Brief :: From the entries below, copy every line holding the word "project".

Records to process ::
* * * * * * * * *

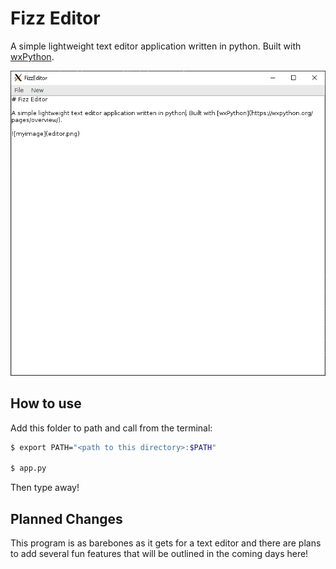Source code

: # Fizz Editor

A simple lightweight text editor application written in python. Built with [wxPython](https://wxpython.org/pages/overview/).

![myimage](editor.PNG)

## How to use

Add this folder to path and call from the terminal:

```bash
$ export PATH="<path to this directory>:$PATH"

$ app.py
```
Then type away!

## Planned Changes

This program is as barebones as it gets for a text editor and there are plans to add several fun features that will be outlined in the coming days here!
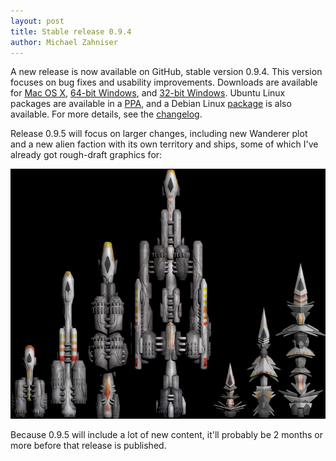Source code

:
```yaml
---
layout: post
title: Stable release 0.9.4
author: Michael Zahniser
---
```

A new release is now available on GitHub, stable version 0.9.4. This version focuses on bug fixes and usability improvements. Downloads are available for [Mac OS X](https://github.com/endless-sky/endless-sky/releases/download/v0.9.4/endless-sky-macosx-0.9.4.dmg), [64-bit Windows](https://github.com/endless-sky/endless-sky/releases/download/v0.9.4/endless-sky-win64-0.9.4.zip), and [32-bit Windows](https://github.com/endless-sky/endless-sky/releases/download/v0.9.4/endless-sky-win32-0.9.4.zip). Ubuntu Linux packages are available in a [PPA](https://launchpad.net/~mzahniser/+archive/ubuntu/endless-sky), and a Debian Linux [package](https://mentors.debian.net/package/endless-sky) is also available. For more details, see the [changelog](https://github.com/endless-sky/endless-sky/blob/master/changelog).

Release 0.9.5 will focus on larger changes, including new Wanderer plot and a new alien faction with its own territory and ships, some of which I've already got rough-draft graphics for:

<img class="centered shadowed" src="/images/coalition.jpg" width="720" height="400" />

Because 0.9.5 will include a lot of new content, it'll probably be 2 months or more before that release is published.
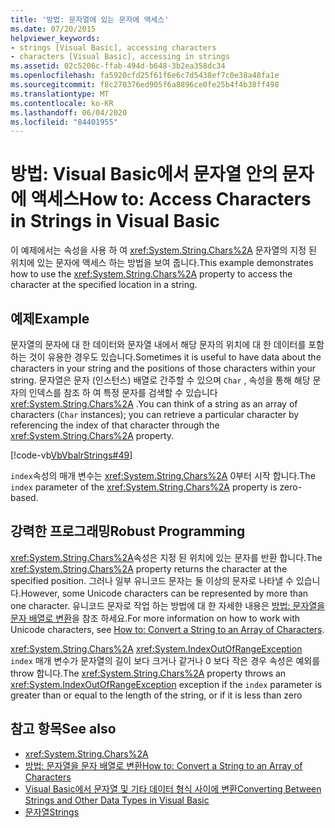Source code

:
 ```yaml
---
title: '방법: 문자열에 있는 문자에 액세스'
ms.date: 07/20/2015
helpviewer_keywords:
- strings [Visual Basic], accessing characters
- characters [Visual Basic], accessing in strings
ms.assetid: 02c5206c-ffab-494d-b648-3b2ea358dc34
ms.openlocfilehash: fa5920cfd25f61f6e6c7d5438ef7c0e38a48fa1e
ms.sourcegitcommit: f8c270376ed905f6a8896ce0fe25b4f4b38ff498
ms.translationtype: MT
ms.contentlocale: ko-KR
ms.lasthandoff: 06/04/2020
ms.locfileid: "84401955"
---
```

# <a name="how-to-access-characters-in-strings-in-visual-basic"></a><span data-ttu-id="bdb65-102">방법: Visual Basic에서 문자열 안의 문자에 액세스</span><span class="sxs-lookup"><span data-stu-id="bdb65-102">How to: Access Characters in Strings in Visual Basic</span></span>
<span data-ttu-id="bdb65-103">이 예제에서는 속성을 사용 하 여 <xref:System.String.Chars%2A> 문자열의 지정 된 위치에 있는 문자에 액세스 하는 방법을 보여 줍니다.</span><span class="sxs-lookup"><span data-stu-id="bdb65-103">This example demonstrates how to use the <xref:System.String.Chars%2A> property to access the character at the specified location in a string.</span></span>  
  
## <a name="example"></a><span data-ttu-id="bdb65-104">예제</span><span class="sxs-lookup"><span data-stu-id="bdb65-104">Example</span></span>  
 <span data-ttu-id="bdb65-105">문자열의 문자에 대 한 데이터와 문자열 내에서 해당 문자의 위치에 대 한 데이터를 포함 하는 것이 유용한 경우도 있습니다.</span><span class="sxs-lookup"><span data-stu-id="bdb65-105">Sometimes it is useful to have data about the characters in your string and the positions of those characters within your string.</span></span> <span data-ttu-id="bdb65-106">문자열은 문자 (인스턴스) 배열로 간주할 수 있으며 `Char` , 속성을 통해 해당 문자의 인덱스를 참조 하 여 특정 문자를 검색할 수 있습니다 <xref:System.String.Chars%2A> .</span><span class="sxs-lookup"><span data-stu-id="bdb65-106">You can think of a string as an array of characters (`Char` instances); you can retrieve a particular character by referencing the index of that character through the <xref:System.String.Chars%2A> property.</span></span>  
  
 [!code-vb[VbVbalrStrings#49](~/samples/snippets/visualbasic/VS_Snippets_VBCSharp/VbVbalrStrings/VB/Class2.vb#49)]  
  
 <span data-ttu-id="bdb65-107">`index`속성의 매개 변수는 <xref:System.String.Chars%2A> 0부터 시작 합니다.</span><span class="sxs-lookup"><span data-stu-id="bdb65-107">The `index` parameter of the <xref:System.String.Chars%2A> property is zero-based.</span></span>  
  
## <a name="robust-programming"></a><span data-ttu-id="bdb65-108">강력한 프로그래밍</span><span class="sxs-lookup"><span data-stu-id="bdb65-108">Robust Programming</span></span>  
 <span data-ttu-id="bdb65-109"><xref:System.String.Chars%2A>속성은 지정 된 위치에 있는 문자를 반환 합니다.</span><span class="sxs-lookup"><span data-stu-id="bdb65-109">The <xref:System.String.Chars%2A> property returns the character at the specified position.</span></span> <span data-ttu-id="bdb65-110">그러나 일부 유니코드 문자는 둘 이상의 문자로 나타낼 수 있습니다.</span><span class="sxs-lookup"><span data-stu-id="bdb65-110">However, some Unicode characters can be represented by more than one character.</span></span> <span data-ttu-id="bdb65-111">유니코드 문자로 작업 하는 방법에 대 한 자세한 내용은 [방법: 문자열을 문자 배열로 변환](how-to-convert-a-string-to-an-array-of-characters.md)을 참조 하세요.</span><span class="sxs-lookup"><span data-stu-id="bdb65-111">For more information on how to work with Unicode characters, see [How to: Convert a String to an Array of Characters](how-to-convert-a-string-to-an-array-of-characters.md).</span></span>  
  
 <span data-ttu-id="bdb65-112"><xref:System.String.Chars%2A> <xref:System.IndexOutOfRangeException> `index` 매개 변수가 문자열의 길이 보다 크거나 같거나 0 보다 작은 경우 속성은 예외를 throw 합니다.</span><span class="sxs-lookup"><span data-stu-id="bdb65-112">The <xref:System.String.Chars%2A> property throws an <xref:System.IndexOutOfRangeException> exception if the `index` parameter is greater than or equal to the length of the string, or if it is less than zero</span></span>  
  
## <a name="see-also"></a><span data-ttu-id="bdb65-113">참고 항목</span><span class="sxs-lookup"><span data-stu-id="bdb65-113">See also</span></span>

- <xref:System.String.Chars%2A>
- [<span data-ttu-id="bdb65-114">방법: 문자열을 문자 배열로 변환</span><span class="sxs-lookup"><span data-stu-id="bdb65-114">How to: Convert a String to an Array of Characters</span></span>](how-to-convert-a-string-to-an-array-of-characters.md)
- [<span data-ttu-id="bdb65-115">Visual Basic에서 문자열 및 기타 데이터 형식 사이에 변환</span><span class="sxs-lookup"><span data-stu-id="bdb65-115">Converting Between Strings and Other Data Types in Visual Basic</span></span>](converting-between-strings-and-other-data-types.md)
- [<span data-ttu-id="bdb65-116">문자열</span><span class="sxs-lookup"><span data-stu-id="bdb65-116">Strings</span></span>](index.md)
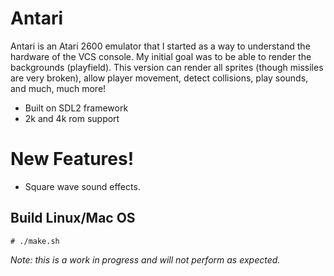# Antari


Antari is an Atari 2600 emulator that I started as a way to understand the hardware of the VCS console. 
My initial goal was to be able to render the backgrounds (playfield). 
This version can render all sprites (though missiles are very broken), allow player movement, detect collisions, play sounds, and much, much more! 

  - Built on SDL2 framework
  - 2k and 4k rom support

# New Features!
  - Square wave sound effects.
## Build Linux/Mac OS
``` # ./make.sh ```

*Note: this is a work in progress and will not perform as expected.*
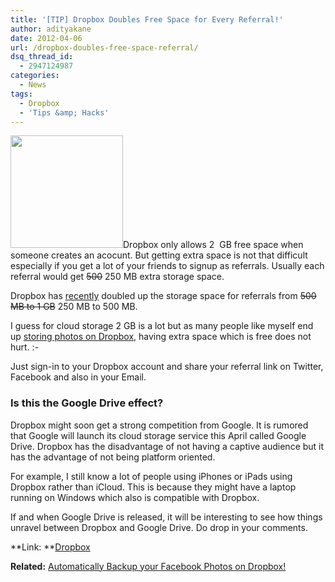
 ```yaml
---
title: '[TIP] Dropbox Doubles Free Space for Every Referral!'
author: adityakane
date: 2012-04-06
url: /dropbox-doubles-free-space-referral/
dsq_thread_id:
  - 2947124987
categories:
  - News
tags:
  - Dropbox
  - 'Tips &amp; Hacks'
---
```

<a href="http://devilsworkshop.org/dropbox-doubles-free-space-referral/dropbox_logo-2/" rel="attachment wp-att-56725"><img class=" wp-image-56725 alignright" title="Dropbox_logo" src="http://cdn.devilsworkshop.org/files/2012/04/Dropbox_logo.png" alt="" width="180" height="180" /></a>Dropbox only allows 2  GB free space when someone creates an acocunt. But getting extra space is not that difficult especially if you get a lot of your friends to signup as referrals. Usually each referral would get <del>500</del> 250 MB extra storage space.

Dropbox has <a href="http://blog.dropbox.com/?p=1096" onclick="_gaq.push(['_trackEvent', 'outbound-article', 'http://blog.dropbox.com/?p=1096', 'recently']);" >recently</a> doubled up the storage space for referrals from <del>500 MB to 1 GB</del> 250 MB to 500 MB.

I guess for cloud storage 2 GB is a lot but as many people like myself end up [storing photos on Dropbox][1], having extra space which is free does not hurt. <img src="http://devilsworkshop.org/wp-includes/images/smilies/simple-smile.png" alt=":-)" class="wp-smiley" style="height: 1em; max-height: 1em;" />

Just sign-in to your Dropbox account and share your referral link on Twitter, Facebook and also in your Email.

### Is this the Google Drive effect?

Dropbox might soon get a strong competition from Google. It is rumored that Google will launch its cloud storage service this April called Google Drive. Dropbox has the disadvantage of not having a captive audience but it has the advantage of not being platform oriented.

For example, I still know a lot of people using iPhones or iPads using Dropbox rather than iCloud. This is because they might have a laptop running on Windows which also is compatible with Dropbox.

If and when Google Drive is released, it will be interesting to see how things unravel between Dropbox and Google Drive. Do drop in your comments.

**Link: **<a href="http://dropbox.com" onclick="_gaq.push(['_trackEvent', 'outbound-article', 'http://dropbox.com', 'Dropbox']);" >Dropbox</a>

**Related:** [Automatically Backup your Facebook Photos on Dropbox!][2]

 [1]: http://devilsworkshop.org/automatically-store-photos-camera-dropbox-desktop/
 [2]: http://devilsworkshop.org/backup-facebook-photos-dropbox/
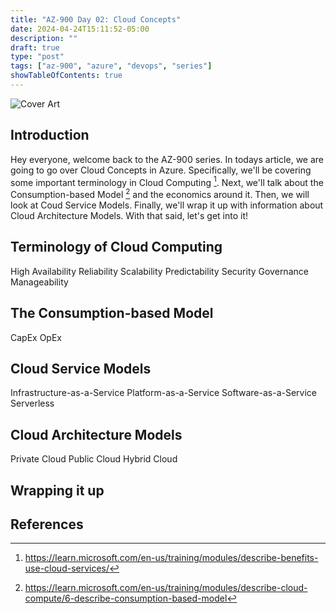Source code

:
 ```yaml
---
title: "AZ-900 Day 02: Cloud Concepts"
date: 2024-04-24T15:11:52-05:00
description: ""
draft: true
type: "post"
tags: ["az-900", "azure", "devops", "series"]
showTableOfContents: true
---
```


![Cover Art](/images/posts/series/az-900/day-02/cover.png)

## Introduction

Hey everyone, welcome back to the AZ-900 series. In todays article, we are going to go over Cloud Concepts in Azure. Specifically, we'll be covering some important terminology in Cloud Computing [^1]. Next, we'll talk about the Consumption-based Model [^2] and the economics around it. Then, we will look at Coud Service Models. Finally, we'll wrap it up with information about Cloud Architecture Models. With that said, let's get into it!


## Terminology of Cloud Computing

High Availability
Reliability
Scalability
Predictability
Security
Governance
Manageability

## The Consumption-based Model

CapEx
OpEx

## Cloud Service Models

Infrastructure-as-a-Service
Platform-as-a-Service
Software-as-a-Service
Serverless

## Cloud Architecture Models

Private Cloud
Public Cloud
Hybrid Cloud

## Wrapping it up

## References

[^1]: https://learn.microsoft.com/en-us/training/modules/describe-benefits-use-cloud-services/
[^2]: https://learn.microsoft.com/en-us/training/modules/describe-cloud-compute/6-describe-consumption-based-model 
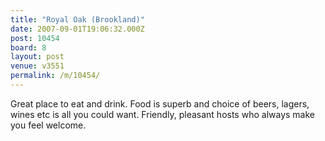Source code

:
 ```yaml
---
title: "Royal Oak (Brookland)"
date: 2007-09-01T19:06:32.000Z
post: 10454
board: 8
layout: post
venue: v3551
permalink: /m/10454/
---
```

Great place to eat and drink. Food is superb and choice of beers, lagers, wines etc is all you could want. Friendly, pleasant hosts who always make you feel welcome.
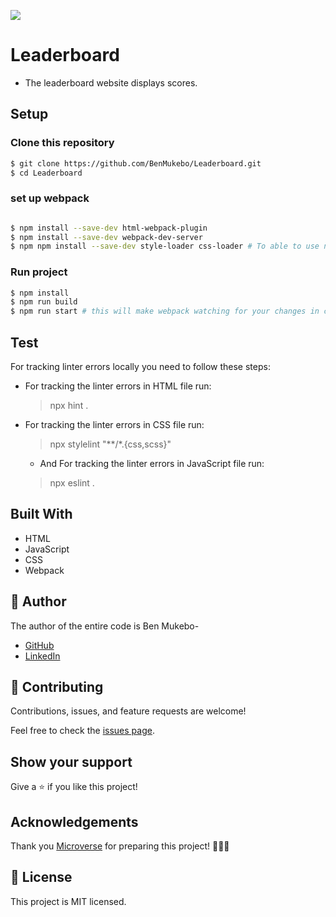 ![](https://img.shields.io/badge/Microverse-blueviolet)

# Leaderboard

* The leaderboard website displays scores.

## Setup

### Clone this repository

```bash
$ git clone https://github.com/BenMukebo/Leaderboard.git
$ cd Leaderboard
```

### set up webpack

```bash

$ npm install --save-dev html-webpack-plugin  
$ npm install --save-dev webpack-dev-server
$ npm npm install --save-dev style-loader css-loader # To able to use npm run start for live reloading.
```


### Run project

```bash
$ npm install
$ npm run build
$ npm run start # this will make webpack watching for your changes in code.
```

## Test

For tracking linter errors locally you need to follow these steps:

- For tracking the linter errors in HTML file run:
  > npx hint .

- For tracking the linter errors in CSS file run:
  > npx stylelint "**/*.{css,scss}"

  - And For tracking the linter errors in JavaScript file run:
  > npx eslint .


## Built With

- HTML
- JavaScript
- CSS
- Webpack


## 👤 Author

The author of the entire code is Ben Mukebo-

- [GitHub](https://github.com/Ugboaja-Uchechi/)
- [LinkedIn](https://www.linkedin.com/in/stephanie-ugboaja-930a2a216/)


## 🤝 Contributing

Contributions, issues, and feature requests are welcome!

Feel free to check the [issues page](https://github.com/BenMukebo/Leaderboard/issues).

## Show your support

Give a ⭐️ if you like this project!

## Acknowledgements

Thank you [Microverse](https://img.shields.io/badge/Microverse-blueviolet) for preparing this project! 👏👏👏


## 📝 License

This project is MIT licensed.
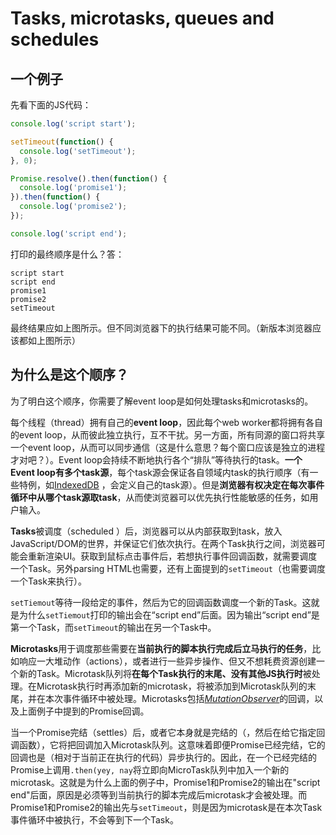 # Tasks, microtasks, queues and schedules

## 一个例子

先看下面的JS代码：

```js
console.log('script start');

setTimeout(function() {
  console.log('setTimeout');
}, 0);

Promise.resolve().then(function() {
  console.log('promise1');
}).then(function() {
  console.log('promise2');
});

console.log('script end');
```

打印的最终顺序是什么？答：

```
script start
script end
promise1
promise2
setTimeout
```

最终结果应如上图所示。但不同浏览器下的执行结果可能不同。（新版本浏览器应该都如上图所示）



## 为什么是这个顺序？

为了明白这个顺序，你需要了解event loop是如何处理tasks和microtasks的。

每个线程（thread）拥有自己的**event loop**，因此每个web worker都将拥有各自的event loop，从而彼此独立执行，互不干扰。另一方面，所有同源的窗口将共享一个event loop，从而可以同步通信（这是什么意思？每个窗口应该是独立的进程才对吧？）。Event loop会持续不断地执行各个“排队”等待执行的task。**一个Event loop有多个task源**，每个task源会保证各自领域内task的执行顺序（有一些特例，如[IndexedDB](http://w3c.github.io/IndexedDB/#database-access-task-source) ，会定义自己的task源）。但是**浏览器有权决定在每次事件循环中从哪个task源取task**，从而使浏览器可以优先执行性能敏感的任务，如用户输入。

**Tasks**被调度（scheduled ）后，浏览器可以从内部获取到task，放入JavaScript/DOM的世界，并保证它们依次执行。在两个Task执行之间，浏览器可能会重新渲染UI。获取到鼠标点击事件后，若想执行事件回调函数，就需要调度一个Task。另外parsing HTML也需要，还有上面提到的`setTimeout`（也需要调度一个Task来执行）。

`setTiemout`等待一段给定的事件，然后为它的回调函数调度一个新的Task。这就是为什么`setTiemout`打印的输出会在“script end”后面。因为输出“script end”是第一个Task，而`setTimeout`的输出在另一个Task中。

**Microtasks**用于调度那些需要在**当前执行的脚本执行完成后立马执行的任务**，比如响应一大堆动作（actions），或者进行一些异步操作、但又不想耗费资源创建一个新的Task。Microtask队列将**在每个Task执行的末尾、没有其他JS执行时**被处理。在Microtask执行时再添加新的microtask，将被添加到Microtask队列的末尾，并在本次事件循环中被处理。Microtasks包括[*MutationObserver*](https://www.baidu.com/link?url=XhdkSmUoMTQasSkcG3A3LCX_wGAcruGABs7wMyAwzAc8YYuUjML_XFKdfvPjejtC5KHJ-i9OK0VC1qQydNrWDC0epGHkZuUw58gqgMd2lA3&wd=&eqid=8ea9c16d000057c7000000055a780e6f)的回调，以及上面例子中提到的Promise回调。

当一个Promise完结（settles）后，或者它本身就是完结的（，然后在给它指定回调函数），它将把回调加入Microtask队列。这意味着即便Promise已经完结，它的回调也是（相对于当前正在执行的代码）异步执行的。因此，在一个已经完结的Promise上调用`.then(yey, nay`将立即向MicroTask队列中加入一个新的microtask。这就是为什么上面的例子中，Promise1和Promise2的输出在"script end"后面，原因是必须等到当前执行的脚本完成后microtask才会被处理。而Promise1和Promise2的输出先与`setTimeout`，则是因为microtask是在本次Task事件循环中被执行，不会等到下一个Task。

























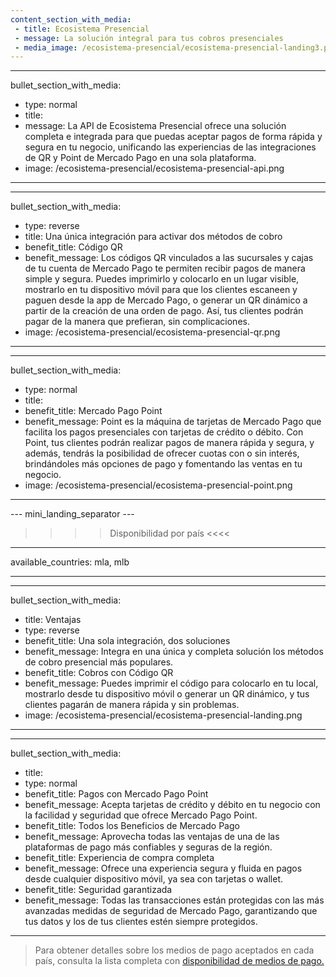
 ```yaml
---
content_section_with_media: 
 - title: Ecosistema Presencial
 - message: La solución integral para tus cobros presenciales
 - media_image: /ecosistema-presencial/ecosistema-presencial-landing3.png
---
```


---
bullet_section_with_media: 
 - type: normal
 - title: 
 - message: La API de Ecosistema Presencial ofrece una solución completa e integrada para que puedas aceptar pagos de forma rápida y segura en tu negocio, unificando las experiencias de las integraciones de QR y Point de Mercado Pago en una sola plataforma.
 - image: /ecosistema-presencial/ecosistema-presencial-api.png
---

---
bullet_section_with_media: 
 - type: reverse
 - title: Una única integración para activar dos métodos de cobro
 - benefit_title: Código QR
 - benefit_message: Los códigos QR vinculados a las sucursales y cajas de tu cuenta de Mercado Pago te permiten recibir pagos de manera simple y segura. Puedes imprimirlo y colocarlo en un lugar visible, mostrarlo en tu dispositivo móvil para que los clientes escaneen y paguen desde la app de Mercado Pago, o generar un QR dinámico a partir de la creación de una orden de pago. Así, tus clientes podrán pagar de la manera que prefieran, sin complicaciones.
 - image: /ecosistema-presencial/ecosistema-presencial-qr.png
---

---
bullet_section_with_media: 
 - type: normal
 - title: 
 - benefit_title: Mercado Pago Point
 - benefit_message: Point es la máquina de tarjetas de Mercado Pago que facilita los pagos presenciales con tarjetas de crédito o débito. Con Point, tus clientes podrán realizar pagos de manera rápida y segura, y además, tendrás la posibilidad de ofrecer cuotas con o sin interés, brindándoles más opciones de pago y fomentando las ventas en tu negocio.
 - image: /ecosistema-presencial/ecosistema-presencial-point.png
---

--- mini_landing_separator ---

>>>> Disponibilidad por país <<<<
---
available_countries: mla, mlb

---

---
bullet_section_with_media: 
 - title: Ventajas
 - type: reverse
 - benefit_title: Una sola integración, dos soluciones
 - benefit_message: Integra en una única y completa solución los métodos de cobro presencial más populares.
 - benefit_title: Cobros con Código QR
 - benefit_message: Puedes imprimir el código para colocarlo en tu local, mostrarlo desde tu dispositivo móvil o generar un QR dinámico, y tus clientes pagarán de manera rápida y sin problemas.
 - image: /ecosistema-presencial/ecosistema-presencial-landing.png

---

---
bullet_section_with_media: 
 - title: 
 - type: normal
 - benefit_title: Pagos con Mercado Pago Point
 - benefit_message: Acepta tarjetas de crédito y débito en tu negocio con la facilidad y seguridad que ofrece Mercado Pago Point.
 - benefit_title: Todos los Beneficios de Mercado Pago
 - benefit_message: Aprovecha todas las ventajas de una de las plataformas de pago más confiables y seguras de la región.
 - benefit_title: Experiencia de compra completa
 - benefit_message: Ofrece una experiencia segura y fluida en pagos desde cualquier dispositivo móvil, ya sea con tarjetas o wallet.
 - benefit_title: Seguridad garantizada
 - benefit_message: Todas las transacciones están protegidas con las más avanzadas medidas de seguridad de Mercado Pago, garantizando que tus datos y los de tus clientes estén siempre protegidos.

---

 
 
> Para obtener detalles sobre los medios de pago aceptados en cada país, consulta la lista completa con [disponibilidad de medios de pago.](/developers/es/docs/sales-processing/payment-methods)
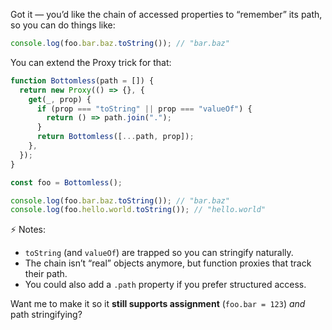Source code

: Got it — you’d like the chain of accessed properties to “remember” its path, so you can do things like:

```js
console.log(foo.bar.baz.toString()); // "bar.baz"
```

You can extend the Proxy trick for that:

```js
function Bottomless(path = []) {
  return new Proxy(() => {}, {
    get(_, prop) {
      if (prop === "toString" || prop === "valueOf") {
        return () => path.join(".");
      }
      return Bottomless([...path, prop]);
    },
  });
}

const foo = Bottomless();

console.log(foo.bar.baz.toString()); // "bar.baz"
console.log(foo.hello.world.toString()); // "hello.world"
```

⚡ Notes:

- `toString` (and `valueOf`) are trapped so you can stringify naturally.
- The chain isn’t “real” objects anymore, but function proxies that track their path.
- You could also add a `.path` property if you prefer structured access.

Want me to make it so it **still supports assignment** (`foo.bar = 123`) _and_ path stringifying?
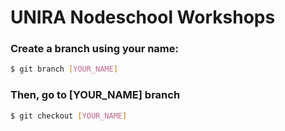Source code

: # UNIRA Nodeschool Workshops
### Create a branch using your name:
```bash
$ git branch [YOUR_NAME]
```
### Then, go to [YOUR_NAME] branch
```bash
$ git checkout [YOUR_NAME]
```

* * * * * * * * *

Problem solution ::
### Run project
Give a ⭐️ if you like this project!
Thank you [Microverse](https://img.shields.io/badge/Microverse-blueviolet) for preparing this project! 👏👏👏
This project is MIT licensed.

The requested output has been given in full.